Western independence is a premium commodity here in Idaho. A libertarian streak runs fairly deep. The state adores politicians who promise to keep government small and unobtrusive. Yet in stark contrast, for more than 40 years, labor unions have exerted an outsized influence on Idaho policymakers. In 1974, labor unions won the ability to negotiate contracts in secret with city and school officials. That means for decades, police, fire and teachers unions were able to huddle privately with local elected officials and determine how the bulk of tax dollars were spent. And those contracts gave away a lot — big health care benefits, big annual pay increases and plenty of overtime, sick leave and extra pay to pad the payroll. Because contracts were negotiated in secret, most taxpayers were unaware of the contract terms, and they weren’t able to raise objections when contracts gave away too much.

Fortunately, organizations like the Mackinac Center have been working tirelessly on a national effort to rein in the power of the unions. Mackinac created a tool kit containing policy recommendations intended to empower taxpayers over Big Labor.
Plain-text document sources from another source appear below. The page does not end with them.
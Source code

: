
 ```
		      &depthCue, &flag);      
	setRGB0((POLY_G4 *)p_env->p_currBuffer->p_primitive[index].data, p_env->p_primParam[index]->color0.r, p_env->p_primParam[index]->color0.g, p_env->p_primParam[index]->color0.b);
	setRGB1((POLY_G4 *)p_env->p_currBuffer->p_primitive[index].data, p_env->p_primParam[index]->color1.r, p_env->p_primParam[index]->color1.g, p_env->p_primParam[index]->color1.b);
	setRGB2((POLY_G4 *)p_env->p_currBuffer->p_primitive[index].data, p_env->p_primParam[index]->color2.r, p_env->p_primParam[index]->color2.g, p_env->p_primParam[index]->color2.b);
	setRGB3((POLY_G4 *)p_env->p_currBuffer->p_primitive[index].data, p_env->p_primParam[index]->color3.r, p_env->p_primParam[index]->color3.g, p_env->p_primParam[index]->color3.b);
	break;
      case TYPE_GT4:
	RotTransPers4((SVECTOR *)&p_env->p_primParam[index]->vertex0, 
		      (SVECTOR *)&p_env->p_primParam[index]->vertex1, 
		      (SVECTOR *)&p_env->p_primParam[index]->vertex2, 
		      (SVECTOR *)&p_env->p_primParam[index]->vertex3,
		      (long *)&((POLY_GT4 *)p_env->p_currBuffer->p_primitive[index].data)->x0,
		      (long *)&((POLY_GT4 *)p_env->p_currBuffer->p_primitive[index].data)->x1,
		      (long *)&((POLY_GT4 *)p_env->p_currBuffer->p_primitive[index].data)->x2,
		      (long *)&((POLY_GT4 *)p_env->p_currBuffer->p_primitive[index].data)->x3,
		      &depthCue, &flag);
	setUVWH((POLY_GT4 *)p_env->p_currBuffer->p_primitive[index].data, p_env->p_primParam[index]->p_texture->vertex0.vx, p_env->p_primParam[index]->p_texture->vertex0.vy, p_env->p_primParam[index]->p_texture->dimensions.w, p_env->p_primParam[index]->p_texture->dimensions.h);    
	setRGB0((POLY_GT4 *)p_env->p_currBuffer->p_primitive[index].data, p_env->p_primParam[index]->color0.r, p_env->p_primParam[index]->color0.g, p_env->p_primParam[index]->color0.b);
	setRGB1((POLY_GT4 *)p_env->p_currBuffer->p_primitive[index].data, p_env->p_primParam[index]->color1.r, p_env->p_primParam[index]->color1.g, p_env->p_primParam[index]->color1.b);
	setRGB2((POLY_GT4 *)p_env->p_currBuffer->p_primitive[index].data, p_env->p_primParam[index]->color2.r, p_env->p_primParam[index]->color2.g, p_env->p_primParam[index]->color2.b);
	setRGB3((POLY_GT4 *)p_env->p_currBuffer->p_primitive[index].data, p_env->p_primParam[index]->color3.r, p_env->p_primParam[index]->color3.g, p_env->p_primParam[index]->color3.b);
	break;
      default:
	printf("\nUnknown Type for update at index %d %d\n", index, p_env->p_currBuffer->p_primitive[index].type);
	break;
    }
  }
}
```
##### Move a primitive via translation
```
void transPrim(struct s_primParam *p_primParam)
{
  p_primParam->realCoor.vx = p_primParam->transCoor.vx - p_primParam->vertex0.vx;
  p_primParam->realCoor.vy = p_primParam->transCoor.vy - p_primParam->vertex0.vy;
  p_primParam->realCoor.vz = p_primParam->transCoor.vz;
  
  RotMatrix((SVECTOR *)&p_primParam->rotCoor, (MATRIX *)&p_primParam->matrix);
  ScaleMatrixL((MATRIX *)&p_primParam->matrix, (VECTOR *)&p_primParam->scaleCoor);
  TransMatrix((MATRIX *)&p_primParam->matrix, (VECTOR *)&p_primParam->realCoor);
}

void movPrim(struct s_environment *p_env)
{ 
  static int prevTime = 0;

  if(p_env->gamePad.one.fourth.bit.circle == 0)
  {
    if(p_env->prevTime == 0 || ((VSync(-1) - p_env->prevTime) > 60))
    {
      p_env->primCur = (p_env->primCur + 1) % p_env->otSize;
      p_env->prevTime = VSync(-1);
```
One of those recommendations was for government to conduct labor negotiations in the open.

In 2015, Idaho lawmakers followed that recommendation and changed state law to require open meetings whenever collective bargaining occurs. The measure passed the state Legislature unanimously after objections were raised to a similar proposal in 2014.

The breakthrough came when union officials indicated they were as unhappy with the closed meeting process as we were. Union officials complained that they were mistreated in private. They claimed that frank discussions were turned into bullying sessions by people in official, powerful positions. Still, they worried about private employee matters being aired in public. Local elected officials, on the other hand, said they wanted open meetings, but didn’t want to be at a tactical disadvantage when they considered a potential labor agreement or formulated a counteroffer.
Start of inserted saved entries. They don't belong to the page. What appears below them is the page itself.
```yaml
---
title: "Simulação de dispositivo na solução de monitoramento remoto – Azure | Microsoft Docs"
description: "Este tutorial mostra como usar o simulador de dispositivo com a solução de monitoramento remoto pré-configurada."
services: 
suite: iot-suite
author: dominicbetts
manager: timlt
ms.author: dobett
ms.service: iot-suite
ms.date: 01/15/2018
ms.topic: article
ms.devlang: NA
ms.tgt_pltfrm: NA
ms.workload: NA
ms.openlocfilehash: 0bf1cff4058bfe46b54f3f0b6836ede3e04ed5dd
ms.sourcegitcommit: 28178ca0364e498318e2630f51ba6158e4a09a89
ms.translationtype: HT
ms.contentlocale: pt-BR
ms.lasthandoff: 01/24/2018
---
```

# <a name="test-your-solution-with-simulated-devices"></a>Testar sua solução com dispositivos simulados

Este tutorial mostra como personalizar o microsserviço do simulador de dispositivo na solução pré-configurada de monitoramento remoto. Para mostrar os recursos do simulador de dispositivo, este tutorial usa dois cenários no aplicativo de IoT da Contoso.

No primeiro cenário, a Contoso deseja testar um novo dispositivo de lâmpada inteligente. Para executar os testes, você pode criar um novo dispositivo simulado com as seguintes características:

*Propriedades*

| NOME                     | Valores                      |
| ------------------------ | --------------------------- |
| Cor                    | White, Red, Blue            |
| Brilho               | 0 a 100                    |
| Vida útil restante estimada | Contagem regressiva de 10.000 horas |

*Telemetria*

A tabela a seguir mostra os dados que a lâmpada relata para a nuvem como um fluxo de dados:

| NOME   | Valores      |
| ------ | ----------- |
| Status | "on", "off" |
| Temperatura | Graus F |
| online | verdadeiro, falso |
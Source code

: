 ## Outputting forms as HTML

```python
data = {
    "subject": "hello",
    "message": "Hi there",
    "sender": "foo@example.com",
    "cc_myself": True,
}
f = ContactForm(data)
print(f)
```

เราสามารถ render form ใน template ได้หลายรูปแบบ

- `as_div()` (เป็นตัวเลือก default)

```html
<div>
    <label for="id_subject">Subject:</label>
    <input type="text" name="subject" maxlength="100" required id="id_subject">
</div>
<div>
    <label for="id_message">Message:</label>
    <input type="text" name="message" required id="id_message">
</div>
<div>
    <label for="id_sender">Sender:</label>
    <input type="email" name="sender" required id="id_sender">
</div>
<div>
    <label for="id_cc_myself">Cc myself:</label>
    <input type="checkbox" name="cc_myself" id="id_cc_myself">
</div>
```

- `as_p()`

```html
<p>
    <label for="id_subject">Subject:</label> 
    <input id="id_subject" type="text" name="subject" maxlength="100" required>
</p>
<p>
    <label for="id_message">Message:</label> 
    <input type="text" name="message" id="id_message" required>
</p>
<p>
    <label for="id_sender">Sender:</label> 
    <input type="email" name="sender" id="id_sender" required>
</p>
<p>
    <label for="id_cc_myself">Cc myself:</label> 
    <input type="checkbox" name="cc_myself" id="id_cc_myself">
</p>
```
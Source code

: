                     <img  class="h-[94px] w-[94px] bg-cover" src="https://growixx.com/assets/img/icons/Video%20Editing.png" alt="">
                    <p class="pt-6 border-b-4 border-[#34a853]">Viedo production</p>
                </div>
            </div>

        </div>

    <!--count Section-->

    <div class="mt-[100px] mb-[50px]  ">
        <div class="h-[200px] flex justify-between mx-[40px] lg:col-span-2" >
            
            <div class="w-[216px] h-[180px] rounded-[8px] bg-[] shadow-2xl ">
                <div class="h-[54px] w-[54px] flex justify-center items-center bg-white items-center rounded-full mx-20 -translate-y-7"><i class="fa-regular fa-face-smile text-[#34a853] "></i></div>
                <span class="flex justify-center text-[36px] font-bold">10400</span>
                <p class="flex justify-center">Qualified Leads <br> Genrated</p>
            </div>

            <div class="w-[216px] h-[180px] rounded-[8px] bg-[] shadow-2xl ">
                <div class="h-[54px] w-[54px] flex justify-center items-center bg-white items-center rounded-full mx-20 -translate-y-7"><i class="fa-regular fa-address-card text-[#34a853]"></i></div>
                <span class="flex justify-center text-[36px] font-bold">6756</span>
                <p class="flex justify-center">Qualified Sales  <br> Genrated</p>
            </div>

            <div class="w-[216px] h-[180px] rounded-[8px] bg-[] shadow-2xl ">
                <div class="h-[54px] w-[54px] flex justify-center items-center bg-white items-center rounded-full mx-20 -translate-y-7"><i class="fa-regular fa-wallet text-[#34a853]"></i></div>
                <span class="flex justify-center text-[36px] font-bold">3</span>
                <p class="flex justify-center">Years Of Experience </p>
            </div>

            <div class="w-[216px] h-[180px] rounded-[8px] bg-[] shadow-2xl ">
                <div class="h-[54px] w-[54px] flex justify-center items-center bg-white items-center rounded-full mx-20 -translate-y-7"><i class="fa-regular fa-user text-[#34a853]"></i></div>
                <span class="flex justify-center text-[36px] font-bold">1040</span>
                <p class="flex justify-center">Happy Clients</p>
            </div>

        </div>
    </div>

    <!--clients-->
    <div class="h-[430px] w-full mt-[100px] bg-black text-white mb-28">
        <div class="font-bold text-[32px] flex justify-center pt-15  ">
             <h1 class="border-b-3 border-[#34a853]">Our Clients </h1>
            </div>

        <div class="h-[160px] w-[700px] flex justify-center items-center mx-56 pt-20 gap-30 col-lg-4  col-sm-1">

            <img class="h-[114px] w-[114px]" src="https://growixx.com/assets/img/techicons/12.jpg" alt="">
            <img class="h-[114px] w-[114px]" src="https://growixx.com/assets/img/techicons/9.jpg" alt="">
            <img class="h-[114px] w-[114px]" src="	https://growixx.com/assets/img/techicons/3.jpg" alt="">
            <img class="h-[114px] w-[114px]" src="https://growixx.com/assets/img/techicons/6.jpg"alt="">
House Bill 167 solved those problems. While the new law says all labor negotiations have to be conducted in public, a governing board can duck behind closed doors whenever there’s a need to discuss a specific employee “when the information has a direct bearing on the issues being negotiated and a reasonable person would conclude that the release of that information would violate that employee's right to privacy.”

To satisfy the concerns of local elected officials, the new law allows them to meet privately to consider a labor union’s contract offer or formulate a counteroffer. But those documents are subject to public disclosure.
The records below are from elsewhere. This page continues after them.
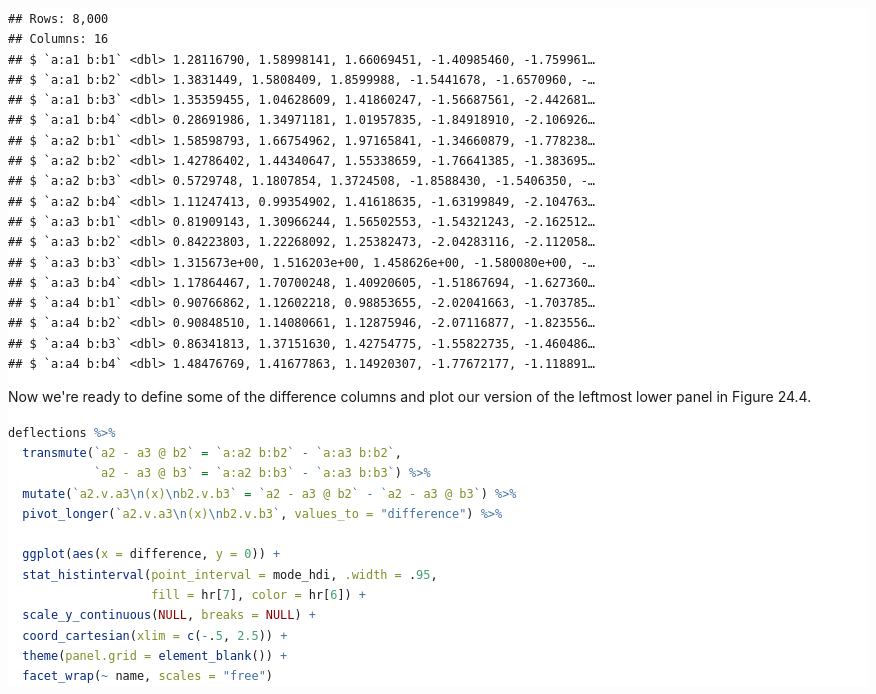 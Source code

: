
 ```
## Rows: 8,000
## Columns: 16
## $ `a:a1 b:b1` <dbl> 1.28116790, 1.58998141, 1.66069451, -1.40985460, -1.759961…
## $ `a:a1 b:b2` <dbl> 1.3831449, 1.5808409, 1.8599988, -1.5441678, -1.6570960, -…
## $ `a:a1 b:b3` <dbl> 1.35359455, 1.04628609, 1.41860247, -1.56687561, -2.442681…
## $ `a:a1 b:b4` <dbl> 0.28691986, 1.34971181, 1.01957835, -1.84918910, -2.106926…
## $ `a:a2 b:b1` <dbl> 1.58598793, 1.66754962, 1.97165841, -1.34660879, -1.778238…
## $ `a:a2 b:b2` <dbl> 1.42786402, 1.44340647, 1.55338659, -1.76641385, -1.383695…
## $ `a:a2 b:b3` <dbl> 0.5729748, 1.1807854, 1.3724508, -1.8588430, -1.5406350, -…
## $ `a:a2 b:b4` <dbl> 1.11247413, 0.99354902, 1.41618635, -1.63199849, -2.104763…
## $ `a:a3 b:b1` <dbl> 0.81909143, 1.30966244, 1.56502553, -1.54321243, -2.162512…
## $ `a:a3 b:b2` <dbl> 0.84223803, 1.22268092, 1.25382473, -2.04283116, -2.112058…
## $ `a:a3 b:b3` <dbl> 1.315673e+00, 1.516203e+00, 1.458626e+00, -1.580080e+00, -…
## $ `a:a3 b:b4` <dbl> 1.17864467, 1.70700248, 1.40920605, -1.51867694, -1.627360…
## $ `a:a4 b:b1` <dbl> 0.90766862, 1.12602218, 0.98853655, -2.02041663, -1.703785…
## $ `a:a4 b:b2` <dbl> 0.90848510, 1.14080661, 1.12875946, -2.07116877, -1.823556…
## $ `a:a4 b:b3` <dbl> 0.86341813, 1.37151630, 1.42754775, -1.55822735, -1.460486…
## $ `a:a4 b:b4` <dbl> 1.48476769, 1.41677863, 1.14920307, -1.77672177, -1.118891…
```

Now we're ready to define some of the difference columns and plot our version of the leftmost lower panel in Figure 24.4.


```r
deflections %>% 
  transmute(`a2 - a3 @ b2` = `a:a2 b:b2` - `a:a3 b:b2`,
            `a2 - a3 @ b3` = `a:a2 b:b3` - `a:a3 b:b3`) %>% 
  mutate(`a2.v.a3\n(x)\nb2.v.b3` = `a2 - a3 @ b2` - `a2 - a3 @ b3`) %>% 
  pivot_longer(`a2.v.a3\n(x)\nb2.v.b3`, values_to = "difference") %>% 

  ggplot(aes(x = difference, y = 0)) +
  stat_histinterval(point_interval = mode_hdi, .width = .95,
                    fill = hr[7], color = hr[6]) +
  scale_y_continuous(NULL, breaks = NULL) +
  coord_cartesian(xlim = c(-.5, 2.5)) +
  theme(panel.grid = element_blank()) +
  facet_wrap(~ name, scales = "free")
```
Finally, the new law assures that no matter who is doing the negotiating, meetings will be open to the public. The requirement applies not only to the governing board but also to the governing board’s “designated representatives.”

I believe that the revisions made to Idaho’s open meeting law may be the best in the country. According to a 2013 Goldwater Institute report, most states require some level of secrecy for labor negotiations. Until Idaho’s law took effect on July 1, only Florida and Tennessee required open meetings for most collective bargaining sessions, and those laws still have limitations that fall short of Idaho’s new statute.

That means there’s a lot more work to do to make government — and especially the role of labor unions in government — more transparent. Still, Idaho’s new law is a great start, and a lot of credit goes to the work of the Mackinac Center for making the issue a national priority.